THE GERMAN EVANGELICAL CHURCH. 1881. 8 pages.

 JND 245/7 (Please quote this number if requesting this item.)

German Church2.1

This slim leaflet is a report on the origin of the German Evangelical Church in Bradford and, in particular, the progress of the fund to build a permanent place of worship.

‘The origin of the German Evangelical Church in Bradford is soon told. The town contains a large resident German population, of which a considerable number have brought or inherited from their native country the attachment to the Evangelical faith. No special and suitable provision for their spiritual wants had been made until 1876, when a Church Mission was held in the town, which, at the suggestion of the Rev. Vincent J. Ryan, was extended to the German inhabitants. The Rev. J.S.G. Krönig, of Hull preached to them in their own language. A committee was formed, who carried on divine service, with the help chiefly of Moravian ministers of the neighbourhood of Bradford, till in November, 1876, they received a pastor from Germany.’

A Grand Bazaar was held in 1879, the purpose of which was to raise funds to build a church for the German population of Bradford.
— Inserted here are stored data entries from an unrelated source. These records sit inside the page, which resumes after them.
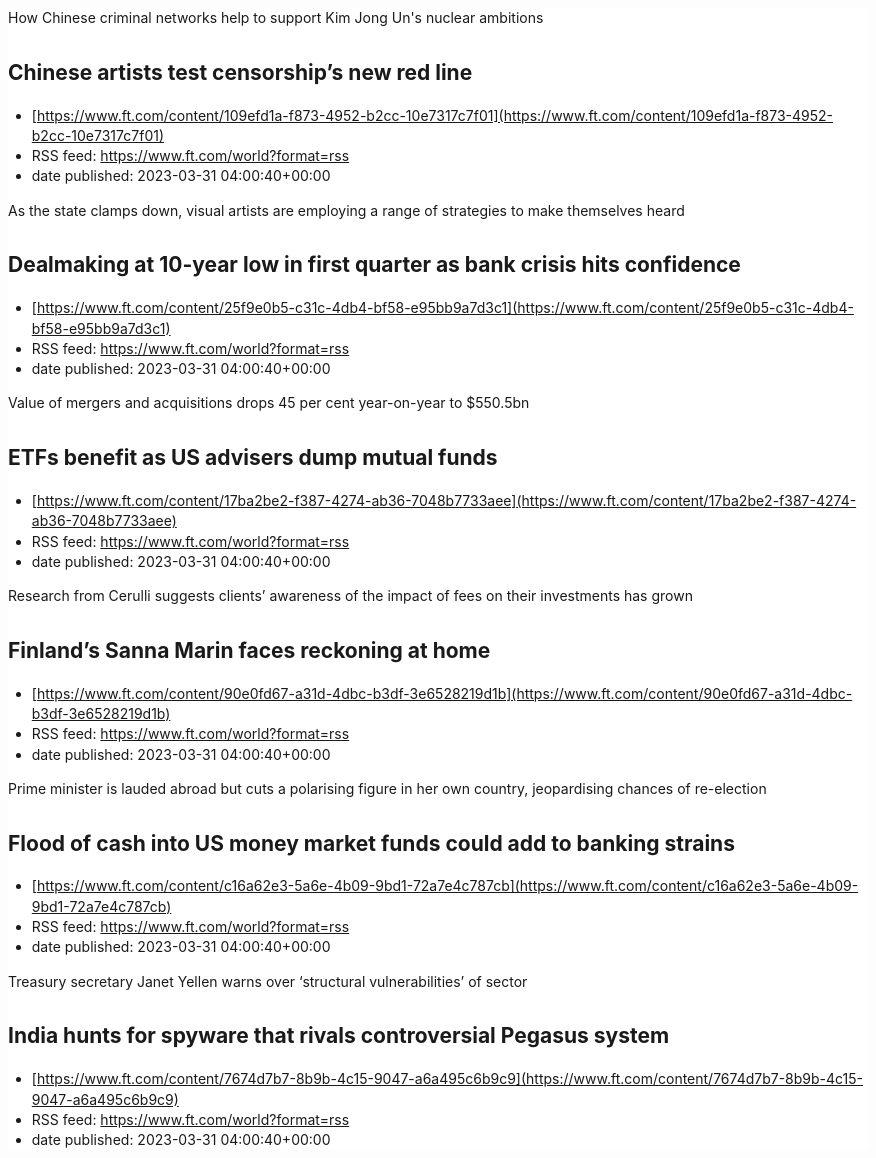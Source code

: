 How Chinese criminal networks help to support Kim Jong Un's nuclear ambitions

## Chinese artists test censorship’s new red line
 - [https://www.ft.com/content/109efd1a-f873-4952-b2cc-10e7317c7f01](https://www.ft.com/content/109efd1a-f873-4952-b2cc-10e7317c7f01)
 - RSS feed: https://www.ft.com/world?format=rss
 - date published: 2023-03-31 04:00:40+00:00

As the state clamps down, visual artists are employing a range of strategies to make themselves heard

## Dealmaking at 10-year low in first quarter as bank crisis hits confidence
 - [https://www.ft.com/content/25f9e0b5-c31c-4db4-bf58-e95bb9a7d3c1](https://www.ft.com/content/25f9e0b5-c31c-4db4-bf58-e95bb9a7d3c1)
 - RSS feed: https://www.ft.com/world?format=rss
 - date published: 2023-03-31 04:00:40+00:00

Value of mergers and acquisitions drops 45 per cent year-on-year to $550.5bn

## ETFs benefit as US advisers dump mutual funds
 - [https://www.ft.com/content/17ba2be2-f387-4274-ab36-7048b7733aee](https://www.ft.com/content/17ba2be2-f387-4274-ab36-7048b7733aee)
 - RSS feed: https://www.ft.com/world?format=rss
 - date published: 2023-03-31 04:00:40+00:00

Research from Cerulli suggests clients’ awareness of the impact of fees on their investments has grown

## Finland’s Sanna Marin faces reckoning at home
 - [https://www.ft.com/content/90e0fd67-a31d-4dbc-b3df-3e6528219d1b](https://www.ft.com/content/90e0fd67-a31d-4dbc-b3df-3e6528219d1b)
 - RSS feed: https://www.ft.com/world?format=rss
 - date published: 2023-03-31 04:00:40+00:00

Prime minister is lauded abroad but cuts a polarising figure in her own country, jeopardising chances of re-election

## Flood of cash into US money market funds could add to banking strains
 - [https://www.ft.com/content/c16a62e3-5a6e-4b09-9bd1-72a7e4c787cb](https://www.ft.com/content/c16a62e3-5a6e-4b09-9bd1-72a7e4c787cb)
 - RSS feed: https://www.ft.com/world?format=rss
 - date published: 2023-03-31 04:00:40+00:00

Treasury secretary Janet Yellen warns over ‘structural vulnerabilities’ of sector

## India hunts for spyware that rivals controversial Pegasus system
 - [https://www.ft.com/content/7674d7b7-8b9b-4c15-9047-a6a495c6b9c9](https://www.ft.com/content/7674d7b7-8b9b-4c15-9047-a6a495c6b9c9)
 - RSS feed: https://www.ft.com/world?format=rss
 - date published: 2023-03-31 04:00:40+00:00
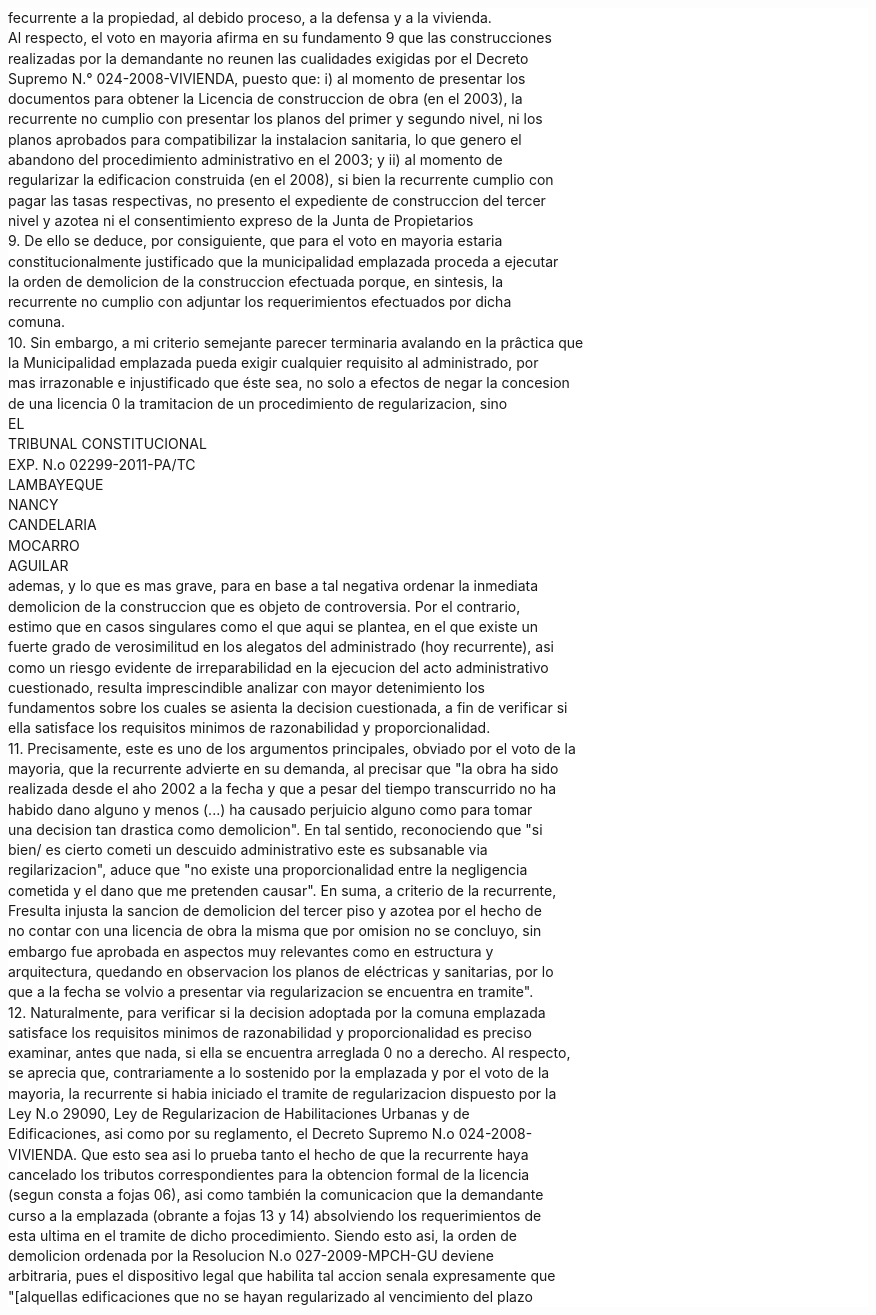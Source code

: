 fecurrente a la propiedad, al debido proceso, a la defensa y a la vivienda.  
Al respecto, el voto en mayoria afirma en su fundamento 9 que las construcciones  
realizadas por la demandante no reunen las cualidades exigidas por el Decreto  
Supremo N.° 024-2008-VIVIENDA, puesto que: i) al momento de presentar los  
documentos para obtener la Licencia de construccion de obra (en el 2003), la  
recurrente no cumplio con presentar los planos del primer y segundo nivel, ni los  
planos aprobados para compatibilizar la instalacion sanitaria, lo que genero el  
abandono del procedimiento administrativo en el 2003; y ii) al momento de  
regularizar la edificacion construida (en el 2008), si bien la recurrente cumplio con  
pagar las tasas respectivas, no presento el expediente de construccion del tercer  
nivel y azotea ni el consentimiento expreso de la Junta de Propietarios  
9. De ello se deduce, por consiguiente, que para el voto en mayoria estaria  
constitucionalmente justificado que la municipalidad emplazada proceda a ejecutar  
la orden de demolicion de la construccion efectuada porque, en sintesis, la  
recurrente no cumplio con adjuntar los requerimientos efectuados por dicha  
comuna.  
10. Sin embargo, a mi criterio semejante parecer terminaria avalando en la prâctica que  
la Municipalidad emplazada pueda exigir cualquier requisito al administrado, por  
mas irrazonable e injustificado que éste sea, no solo a efectos de negar la concesion  
de una licencia 0 la tramitacion de un procedimiento de regularizacion, sino  
EL  
TRIBUNAL CONSTITUCIONAL  
EXP. N.o 02299-2011-PA/TC  
LAMBAYEQUE  
NANCY  
CANDELARIA  
MOCARRO  
AGUILAR  
ademas, y lo que es mas grave, para en base a tal negativa ordenar la inmediata  
demolicion de la construccion que es objeto de controversia. Por el contrario,  
estimo que en casos singulares como el que aqui se plantea, en el que existe un  
fuerte grado de verosimilitud en los alegatos del administrado (hoy recurrente), asi  
como un riesgo evidente de irreparabilidad en la ejecucion del acto administrativo  
cuestionado, resulta imprescindible analizar con mayor detenimiento los  
fundamentos sobre los cuales se asienta la decision cuestionada, a fin de verificar si  
ella satisface los requisitos minimos de razonabilidad y proporcionalidad.  
11. Precisamente, este es uno de los argumentos principales, obviado por el voto de la  
mayoria, que la recurrente advierte en su demanda, al precisar que "la obra ha sido  
realizada desde el aho 2002 a la fecha y que a pesar del tiempo transcurrido no ha  
habido dano alguno y menos (...) ha causado perjuicio alguno como para tomar  
una decision tan drastica como demolicion". En tal sentido, reconociendo que "si  
bien/ es cierto cometi un descuido administrativo este es subsanable via  
regilarizacion", aduce que "no existe una proporcionalidad entre la negligencia  
cometida y el dano que me pretenden causar". En suma, a criterio de la recurrente,  
Fresulta injusta la sancion de demolicion del tercer piso y azotea por el hecho de  
no contar con una licencia de obra la misma que por omision no se concluyo, sin  
embargo fue aprobada en aspectos muy relevantes como en estructura y  
arquitectura, quedando en observacion los planos de eléctricas y sanitarias, por lo  
que a la fecha se volvio a presentar via regularizacion se encuentra en tramite".  
12. Naturalmente, para verificar si la decision adoptada por la comuna emplazada  
satisface los requisitos minimos de razonabilidad y proporcionalidad es preciso  
examinar, antes que nada, si ella se encuentra arreglada 0 no a derecho. Al respecto,  
se aprecia que, contrariamente a lo sostenido por la emplazada y por el voto de la  
mayoria, la recurrente si habia iniciado el tramite de regularizacion dispuesto por la  
Ley N.o 29090, Ley de Regularizacion de Habilitaciones Urbanas y de  
Edificaciones, asi como por su reglamento, el Decreto Supremo N.o 024-2008-  
VIVIENDA. Que esto sea asi lo prueba tanto el hecho de que la recurrente haya  
cancelado los tributos correspondientes para la obtencion formal de la licencia  
(segun consta a fojas 06), asi como también la comunicacion que la demandante  
curso a la emplazada (obrante a fojas 13 y 14) absolviendo los requerimientos de  
esta ultima en el tramite de dicho procedimiento. Siendo esto asi, la orden de  
demolicion ordenada por la Resolucion N.o 027-2009-MPCH-GU deviene  
arbitraria, pues el dispositivo legal que habilita tal accion senala expresamente que  
"[alquellas edificaciones que no se hayan regularizado al vencimiento del plazo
The impressive list of the many members of the German nobility who gave patronage to the bazaar reminds us how different pre-war imperial Germany was:

His Royal Highness The Grand Duke of Hesse
Her Royal Highness the Grand Duchess Sophie of Weimar
Her Imperial Highness the Crown Princess of Germany and Princess Royal of England
Her Highness Princess Marie of Scwarzburg-Sondershausen
Countess Maria zu Münster
His Excellency Count zu Münster

Local celebrities were also much in evidence, including:

Sir Henry and Lady Ripley
Rt Hon W E Forster
Lord Frederick Cavendish
The Lord Bishop of Ripon
Mrs Julius Delius

Not forgetting the Band of the 103rd Royal Bombay Fusiliers!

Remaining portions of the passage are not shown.